It is often said that the most unassuming people are those whose thoughtfulness and generosity can have an impact on others in quiet but powerful ways.
Such can be said of Browne & Nichols alumnus George Jones ‘47, who passed away in February at the age of 87. A long-time resident of Cambridge and the youngest of three children, George entered B&N in the sixth grade. He was a member of the tennis team for five years and the radio club as a senior, having developed a passion for ham radio from his brother Lew and receiving his amateur radio license from the FCC at the age of 16.

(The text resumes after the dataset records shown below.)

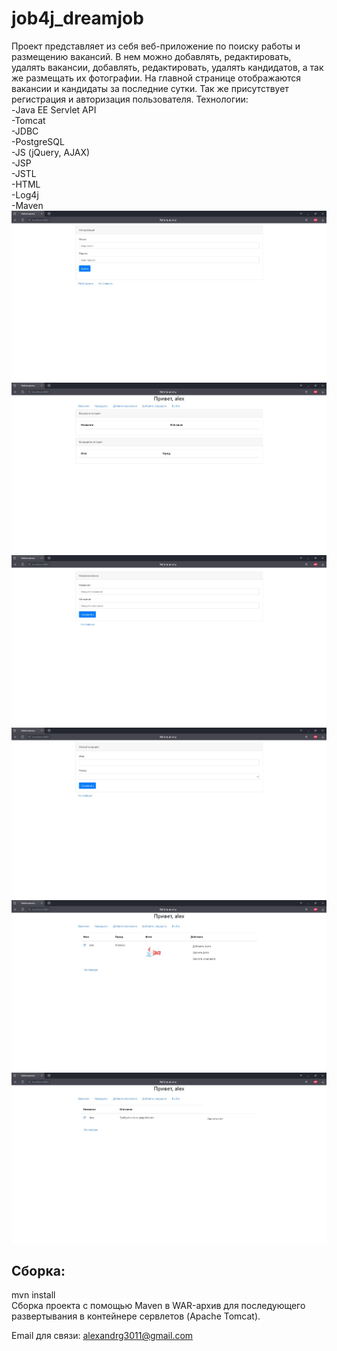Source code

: # job4j_dreamjob

Проект представляет из себя веб-приложение по поиску работы и размещению вакансий.
В нем можно добавлять, редактировать, удалять вакансии, добавлять, редактировать, удалять кандидатов, 
а так же размещать их фотографии.
На главной странице отображаются вакансии и кандидаты за последние сутки.
Так же присутствует регистрация и авторизация пользователя.
Технологии: 
<br>
-Java EE Servlet API
<br>
-Tomcat
<br>
-JDBC
<br>
-PostgreSQL
<br>
-JS (jQuery, AJAX)
<br>
-JSP
<br>
-JSTL
<br>
-HTML
<br>
-Log4j
<br>
-Maven
  <br>
![alt text](images/1.jpg)
![alt text](images/2.jpg)
![alt text](images/3.jpg)
![alt text](images/4.jpg)
![alt text](images/5.jpg)
![alt text](images/6.jpg)

<h2>
  Сборка:
    </h2>
    mvn install
    <br>
Сборка проекта с помощью Maven в WAR-архив для последующего развертывания в контейнере сервлетов (Apache Tomcat).

Email для связи: alexandrg3011@gmail.com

George went on to Harvard University where he majored in engineering and applied physics. He initially put his engineering degree to work at WHDH radio, managing the electronics for a Fenway Park quiz show, and became the main financial support for his parents and two siblings. In 1969 he obtained a masters degree in electrical engineering from Northeastern University while working as an engineer for the Charles Stark Draper laboratory in Cambridge, where he designed a computer navigation system at a time when computers did not even have keyboards. In addition to ham radio, George was also a trolley buff and vacationed at the Seashore Trolley Museum in Kennebunkport, Maine – to repair trains!
While he lived alone in his family home for much of his life, George thrived among contemporaries at the retirement home where he spent his later years. As his attorney David Banash ’68 commented at George’s memorial service, “What most impressed me was his character. Always a smile and never dissatisfied with anything, he supported his family when they needed it, supported major and minor charitable institutions, and was loyal to his friends.”
Throughout his life, George also remained connected with BB&N and was a regular attendee at various reunions and Golden Alumni/ae luncheons. BB&N was fortunate to be among the charitable institutions to which George provided support during his lifetime. Shortly after his passing, BB&N received notification that George had made provisions to leave a portion of his estate to BB&N, making him a member of The Almy Society. This bequest will be added to the School’s endowment to provide support for future generations of students and faculty.
To quote Shakespeare from George’s senior yearbook, "Men of few words are the best men." And BB&N is proud to count this quiet but generous soul as one of our “best men.”